With the power of the Interwebz, I tracked the quote to Alan Moore, in
“Artists use lies to tell the truth. Yes, I created a lie. But because you believed it, you found something true about yourself.”
Quite apt. I’d intended to write about the connection between performance and politics, and comment on post-modernism. And the quote is from a comic-book series and film that has spawned imitation in so many political protests, in the form of the Guy Fawkes mask. Life imitating, or being inspired, by art – certainly one of the functions of art.
There is a strand of thought in contemporary philosophy that reality is being constructed which is somehow unreal, or rather, ‘hyperreal’. Looking at Disneyland or Las Vegas, they are whole cities created in imitation of other places, or even of artworks, but fundamentally serving only their own commerce; mere ‘simulacra’ in Baudrillard’s term. One starts to question as Umberto Eco does, whether American culture itself is losing its mooring in reality.
“The real has become our utopia, that we dream of as if of a lost object. An entire culture now labours at counterfeiting itself.” (Andrew Robinson’s essay on Baudrillard cited in the hyperlink)
Pondering the practical realities of winning elections, and on the movement that brought Jeremy Corbyn the Labour leadership, I’m struck that the terms of the debate are often set within economics and class. On the doorstep, the offer being made (and more often, the fears being raised) were about income and tax. The questions being raised were often in the territory of culture, particularly in regard to migration. This allowed the inroads that the SNP and UKIP were able to make.
Power tries to defend itself against the collapse of meaning by reinjecting the real and the referential everywhere. It tries to convince people that the social world is still objectively real. It prefers to refer to crisis, or even to desire, than to admit its own collapse. ……. And with the responsible subject no longer there, people try desperately to impute responsibility. The excessive reservoir of ‘floating responsibility’ through finding scapegoats or guilty parties is just waiting to be invested in any particular incident. The Katrina or Christchurch disasters get projected onto looters; social insecurity is projected onto Muslims, immigrants, minorities.

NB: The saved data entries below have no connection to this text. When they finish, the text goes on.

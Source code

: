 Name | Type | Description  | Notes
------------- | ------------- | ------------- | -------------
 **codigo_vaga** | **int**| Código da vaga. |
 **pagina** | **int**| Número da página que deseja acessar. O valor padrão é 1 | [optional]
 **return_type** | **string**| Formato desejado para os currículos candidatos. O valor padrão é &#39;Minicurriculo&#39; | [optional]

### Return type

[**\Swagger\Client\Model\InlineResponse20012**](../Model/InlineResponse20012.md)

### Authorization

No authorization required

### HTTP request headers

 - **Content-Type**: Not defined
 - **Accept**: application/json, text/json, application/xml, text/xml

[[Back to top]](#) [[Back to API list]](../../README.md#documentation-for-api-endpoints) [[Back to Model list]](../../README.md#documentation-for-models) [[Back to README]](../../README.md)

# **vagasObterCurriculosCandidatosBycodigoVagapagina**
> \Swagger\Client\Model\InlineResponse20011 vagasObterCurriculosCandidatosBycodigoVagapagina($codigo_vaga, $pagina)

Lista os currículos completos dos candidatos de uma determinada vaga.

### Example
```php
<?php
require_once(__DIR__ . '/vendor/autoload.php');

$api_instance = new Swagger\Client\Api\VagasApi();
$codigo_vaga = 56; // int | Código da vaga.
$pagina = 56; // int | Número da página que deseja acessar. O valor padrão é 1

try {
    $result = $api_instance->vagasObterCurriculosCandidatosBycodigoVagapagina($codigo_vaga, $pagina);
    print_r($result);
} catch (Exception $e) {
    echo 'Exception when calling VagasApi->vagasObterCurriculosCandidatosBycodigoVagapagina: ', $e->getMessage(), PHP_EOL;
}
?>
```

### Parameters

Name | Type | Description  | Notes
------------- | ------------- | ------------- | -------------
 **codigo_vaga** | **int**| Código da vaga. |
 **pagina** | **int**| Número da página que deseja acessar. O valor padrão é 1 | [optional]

The challenge for progressives, I believe, is to create a programme which is not only valid, but also meaningful; and therefore ‘real’, within the changed conditions of a postmodern society. New Labour was one attempt; and to some degree successful in allying the notion of culture to its political programme. The high point of that project was probably the expression of ‘Britishness’ created by Danny Boyle for London 2012, that was broadly supported across social divides; establishment challenges were very muted.
The second challenge is how to create that broad alliance, without descending into factional tribalism. I recognise the temptation to retreat into a historical identity, based on heavy industry and trade unionism, class struggle and organised labour. Not that these are either obsolete or unimportant; but the knowledge industries don’t work like that; service industries aren’t organised that way either. Modern experience of life is much more atomised than the conditions which created the political system we inherit.
How to respond, to create real community, to work in the ‘real’ world, and what is the reality we reproduce? Does that reproduction stop it being real?